Portolan Chart of the British Isles f. 5
Cartographer: Conte Freducci
Medium: Ink and pigments on vellum
This is a portolan chart showing the British Isles. It is taken from a bound atlas bearing the inscription ":I H S: Conte Freducci Anconitano: la fatte: nel anno: Mo CCCCCoVIII" suggesting a date of 1508. Portolan charts take their name from the Italian ‘Portolano’, meaning a written description of Catalan and Italian ports along a coastline. The first portolan Charts date from the late 13th century and represent an important change in the use of maps and charts. Until this point, most maps had held a religious significance and purpose, such as the medieval mappa mundi which was based on theological beliefs. The portolan chart contrasts with this tradition as they are based on direct observation and first hand experience and have a practical purpose. Reflecting their use by sailors they note only coastal locations, omitting most of the internal detail of the land. Place names are written at right angels to the coast, the more important ports in red ink. The lines which cover this and all other portolan charts are lines of constant bearing known as rhumb lines.
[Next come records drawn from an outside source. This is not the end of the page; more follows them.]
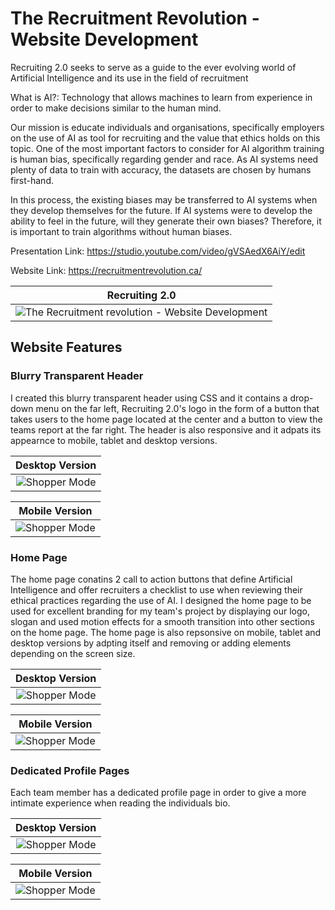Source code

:# The Recruitment Revolution - Website Development
Recruiting 2.0 seeks to serve as a guide to the ever evolving world of Artificial Intelligence and its use in the field of recruitment

What is AI?: Technology that allows machines to learn from experience in order to make decisions similar to the human mind.

Our mission is educate individuals and organisations, specifically employers on the use of AI as tool for recruiting and the value that ethics holds on this topic. One of the most important factors to consider for AI algorithm training is human bias, specifically regarding gender and race. As AI systems need plenty of data to train with accuracy, the datasets are chosen by humans first-hand.

In this process, the existing biases may be transferred to AI systems when they develop themselves for the future.
If AI systems were to develop the ability to feel in the future, will they generate their own biases? Therefore, it is important to train algorithms without human biases. 

Presentation Link: https://studio.youtube.com/video/gVSAedX6AiY/edit

Website Link: https://recruitmentrevolution.ca/

| Recruiting 2.0 |
| :------------: |
| ![The Recruitment revolution - Website Development](https://github.com/oreogunlude/The-Recruitment-Revolution---Website-Development/blob/main/Recruitment%202.0%20Images/Screen%20Shot%202022-04-30%20at%2010.24.55%20AM.png) |

## Website Features

### Blurry Transparent Header
I created this blurry transparent header using CSS and it contains a drop-down menu on the far left, Recruiting 2.0's logo in the form of a button that takes users to the home page located at the center and a button to view the teams report at the far right. The header is also responsive and it adpats its appearnce to mobile, tablet and desktop versions. 

| Desktop Version |
| :------------: |
| ![Shopper Mode](https://github.com/oreogunlude/The-Recruitment-Revolution---Website-Development/blob/main/Recruitment%202.0%20Images/Screen%20Shot%202022-04-30%20at%2010.24.55%20AM.png) |

| Mobile Version |
| :------------: |
| ![Shopper Mode](screenshots/shopper_switchmode.png) |

### Home Page
The home page conatins 2 call to action buttons that define Artificial Intelligence and offer recruiters a checklist to use when reviewing their ethical practices regarding the use of AI. I designed the home page to be used for excellent branding for my team's project by displaying our logo, slogan and used motion effects for a smooth transition into other sections on the home page. The home page is also repsonsive on  mobile, tablet and desktop versions by adpting itself and removing or adding elements depending on the screen size. 

| Desktop Version |
| :------------: |
| ![Shopper Mode](screenshots/shopper_switchmode.png) |

| Mobile Version |
| :------------: |
| ![Shopper Mode](screenshots/shopper_switchmode.png) |

### Dedicated Profile Pages
Each team member has a dedicated profile page in order to give a more intimate experience when reading the individuals bio.  

| Desktop Version |
| :------------: |
| ![Shopper Mode](screenshots/shopper_switchmode.png) |

| Mobile Version |
| :------------: |
| ![Shopper Mode](screenshots/shopper_switchmode.png) |

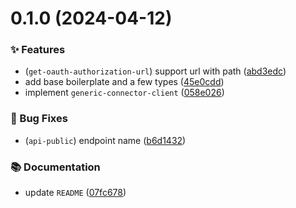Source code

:# 0.1.0 (2024-04-12)



### ✨ Features

- (`get-oauth-authorization-url`) support url with path ([abd3edc](https://github.com/localazy/generic-connector-client/commit/abd3edc))
- add base boilerplate and a few types ([45e0cdd](https://github.com/localazy/generic-connector-client/commit/45e0cdd))
- implement `generic-connector-client` ([058e026](https://github.com/localazy/generic-connector-client/commit/058e026))


### 🐛 Bug Fixes

- (`api-public`) endpoint name ([b6d1432](https://github.com/localazy/generic-connector-client/commit/b6d1432))


### 📚 Documentation

- update `README` ([07fc678](https://github.com/localazy/generic-connector-client/commit/07fc678))

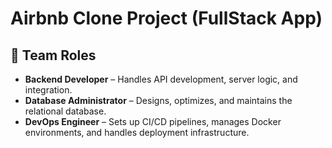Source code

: # Airbnb Clone Project (FullStack App)

## 👥 Team Roles

- **Backend Developer** – Handles API development, server logic, and integration.
- **Database Administrator** – Designs, optimizes, and maintains the relational database.
- **DevOps Engineer** – Sets up CI/CD pipelines, manages Docker environments, and handles deployment infrastructure.


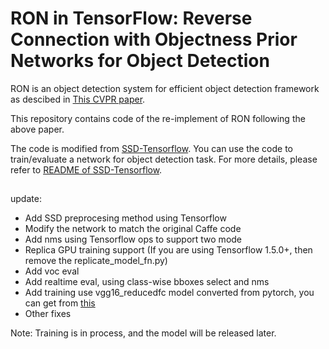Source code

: # RON in TensorFlow: Reverse Connection with Objectness Prior Networks for Object Detection 

RON is an object detection system for efficient object detection framework as descibed in [This CVPR paper](http://openaccess.thecvf.com/content_cvpr_2017/papers/Kong_RON_Reverse_Connection_CVPR_2017_paper.pdf). 

This repository contains code of the re-implement of RON following the above paper.

The code is modified from [SSD-Tensorflow](https://github.com/balancap/SSD-Tensorflow). You can use the code to train/evaluate a network for object detection task. 
For more details, please refer to [README of SSD-Tensorflow](https://github.com/balancap/SSD-Tensorflow/blob/master/README.md).
##  ##
update:

- Add SSD preprocesing method using Tensorflow
- Modify the network to match the original Caffe code
- Add nms using Tensorflow ops to support two mode
- Replica GPU training support (If you are using Tensorflow 1.5.0+, then remove the replicate_model\_fn.py)
- Add voc eval
- Add realtime eval, using class-wise bboxes select and nms
- Add training use vgg16_reducedfc model converted from pytorch, you can get from [this](https://drive.google.com/open?id=184srhbt8_uvLKeWW_Yo8Mc5wTyc0lJT7)
- Other fixes

Note: Training is in process, and the model will be released later.
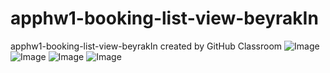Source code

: # apphw1-booking-list-view-beyrakIn
apphw1-booking-list-view-beyrakIn created by GitHub Classroom
![Image](/image/i13p.png)
![Image](/image/i13.png)
![Image](/image/i8.png)
![Image](/image/i12.png)
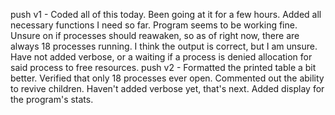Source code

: 

push v1 - Coded all of this today. Been going at it for a few hours. Added all necessary functions I need so far.
          Program seems to be working fine. Unsure on if processes should reawaken, so as of right now, there are always 18 processes running.
          I think the output is correct, but I am unsure. 
          Have not added verbose, or a waiting if a process is denied allocation for said process to free resources.
push v2 - Formatted the printed table a bit better. Verified that only 18 processes ever open.
          Commented out the ability to revive children. Haven't added verbose yet, that's next.
          Added display for the program's stats.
These radiate from compass roses and allow the sailor to plot a course from harbour to harbour using dividers and straight edge. This portolan shows a pre 1550 representation of the British Isles, in that it does not includes an indentation on the coast of Wales, that would reveal knowledge of the Bay of Cardigan. Scotland is presented as an island linked by a small bridge of land to England. This is an invention of the chart maker Benincasa Grazioso which was copied and adopted by other cartographers of the period and beyond. Ireland is shown with the detail of the Purgatory of St Patrick included. This was a fabled internal lake populated by many tiny islands.